2. “Are you encrypting our data to shield us from data breaches?”

“Surprisingly, many companies don’t encrypt—or if they do, aren’t adhering to the newest standards and the latest best practices,” says Bathe. “Encryption is essential for commercial fleet data systems, and the encryption method should meet the standards set by the National Institute of Standards and Technology.”

Bathe added that data in transit can be more challenging to protect and more at risk than data stored in a secure device. “So,” Bathe adds, “be sure your vendor is leveraging the latest SSL standard.” Short for “Secure Sockets Layer,” SSL provides data security between a server and its client, in other words, between, say, a website and a browser. “This is a popular entry point for hackers,” says Bathe.

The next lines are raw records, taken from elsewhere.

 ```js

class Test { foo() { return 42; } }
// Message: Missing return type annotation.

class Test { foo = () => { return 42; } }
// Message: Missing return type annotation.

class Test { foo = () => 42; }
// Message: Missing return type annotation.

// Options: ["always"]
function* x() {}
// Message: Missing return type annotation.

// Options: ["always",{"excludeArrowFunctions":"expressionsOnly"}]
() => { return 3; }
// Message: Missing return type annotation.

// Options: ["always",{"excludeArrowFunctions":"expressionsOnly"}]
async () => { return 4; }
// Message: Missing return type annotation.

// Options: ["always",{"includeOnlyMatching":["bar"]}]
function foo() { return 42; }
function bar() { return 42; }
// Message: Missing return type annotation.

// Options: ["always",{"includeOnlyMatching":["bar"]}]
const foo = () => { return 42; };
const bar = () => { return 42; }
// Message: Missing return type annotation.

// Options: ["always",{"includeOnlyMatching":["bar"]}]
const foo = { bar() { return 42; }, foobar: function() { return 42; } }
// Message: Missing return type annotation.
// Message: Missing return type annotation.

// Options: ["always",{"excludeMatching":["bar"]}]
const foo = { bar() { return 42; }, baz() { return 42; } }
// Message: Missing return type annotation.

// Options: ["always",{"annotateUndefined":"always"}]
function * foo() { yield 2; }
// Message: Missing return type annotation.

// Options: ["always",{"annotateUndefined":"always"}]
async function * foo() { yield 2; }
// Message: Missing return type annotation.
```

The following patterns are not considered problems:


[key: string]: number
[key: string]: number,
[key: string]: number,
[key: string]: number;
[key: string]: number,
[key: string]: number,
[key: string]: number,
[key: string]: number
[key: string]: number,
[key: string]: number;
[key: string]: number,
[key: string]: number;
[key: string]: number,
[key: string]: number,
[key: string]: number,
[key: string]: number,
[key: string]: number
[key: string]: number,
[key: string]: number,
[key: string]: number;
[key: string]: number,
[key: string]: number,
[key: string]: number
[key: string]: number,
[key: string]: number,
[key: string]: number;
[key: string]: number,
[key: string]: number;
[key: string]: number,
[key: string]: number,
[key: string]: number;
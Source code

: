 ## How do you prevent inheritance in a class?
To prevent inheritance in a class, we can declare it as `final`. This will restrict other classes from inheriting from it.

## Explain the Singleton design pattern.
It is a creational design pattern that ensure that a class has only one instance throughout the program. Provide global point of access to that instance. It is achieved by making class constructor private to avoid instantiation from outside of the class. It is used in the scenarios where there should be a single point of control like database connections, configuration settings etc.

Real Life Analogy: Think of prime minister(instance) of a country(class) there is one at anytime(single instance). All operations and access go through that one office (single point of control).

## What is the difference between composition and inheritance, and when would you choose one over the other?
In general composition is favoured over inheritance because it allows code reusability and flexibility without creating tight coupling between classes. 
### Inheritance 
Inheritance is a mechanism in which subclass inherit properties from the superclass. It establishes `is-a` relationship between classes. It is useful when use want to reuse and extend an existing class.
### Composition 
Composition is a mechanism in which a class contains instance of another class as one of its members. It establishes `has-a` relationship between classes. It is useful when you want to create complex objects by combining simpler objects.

3. “Who has access to our encryption keys, and how are they protected?”

Encryption doesn’t mean anything if the key to unlocking it all isn’t secure. Encryption keys, if not adequately protected, are also vulnerable to hackers. Bathe, who honed his skills in managing highly sensitive data in the healthcare industry, says that the encryption keys should be secured appropriately and have backups in different locations. This will help ensure the most secure fleet data management.

4. “Are your systems regularly reviewed for all relevant updates?”

Bathe notes that software and system updates often include security patches and improvements that, if not made, can leave fleet tracking and fleet reporting data vulnerable. “Remember that while some of your data may not seem particularly sensitive,” he says, “hackers can use it as a stepping stone to more sensitive and lucrative data.” He suggests that every FMC should implement every update as quickly as possible.

5. “Do you stress-test your systems?"

According to Bathe, complacency has no place in data security. “The moment you let your guard down and assume everything is as secured as possible is the moment when you inject some vulnerability into your system,” he says. “You have to regularly test your fleet data management systems to prove that they’re as robust as possible.”

6. “Who will have access to my fleet data?”

“Not everyone at an FMC needs access to a client’s data,” Bathe says. “And those who do have access need not have access to it all.” For instance, only a couple of people likely need access to banking and credit card information. “An FMC employee should only be able to access the data they need to do their specific job in service to their clients, and no more. Period,” says Bathe.

7. “How are employees trained on data management and security?”

While only certain individuals or teams will need access to fleet data, it’s important for everyone within the organization to understand the importance of data security—because many data breaches are ultimately the result of human error.

That’s why establishing security policies and prioritizing ongoing education are so critical, says Bathe. “Developing standard operating procedures and comprehensive security training should be a basic component of any FMC’s data security system set-up,” he notes. All employees should be educated on company cybersecurity and technology policies, as well as on how to detect and report phishing attempts and other potential security threats.

8. “How do you secure the physical spaces where our servers sit? And do you have disaster plans in place?”

Bathe likes to remind everyone that data security isn’t just a matter of ones and zeroes. There’s the physical aspect of data security, too. For instance, does your FMC situate its servers in a temperature-monitored room behind locked doors with limited access? Is there a video surveillance system in place? Are there plans in place should fire, flooding, or some other disaster strike?

In addition, with so much data in the cloud these days, Bathe says that fleet owners should ensure that their data resides with reputable vendors, such as Salesforce or Amazon, with their own highly robust security measures and disaster plans.

9. “Do you have your fleet data management audited?”

No matter how diligent an FMC may be about their data security, there’s always something to be gained from an outside perspective, according to Bathe. “At Mike Albert, we rely on one of the ‘Big 4’ accounting firms to perform an annual IT audit,” he says. “It’s easy for everyone to get so close to their work that they can unintentionally miss something. Outside auditors keep us on our toes.”

Posing these nine questions to your FMC will help qualify them and give you peace of mind that your data is in good—and secure—hands.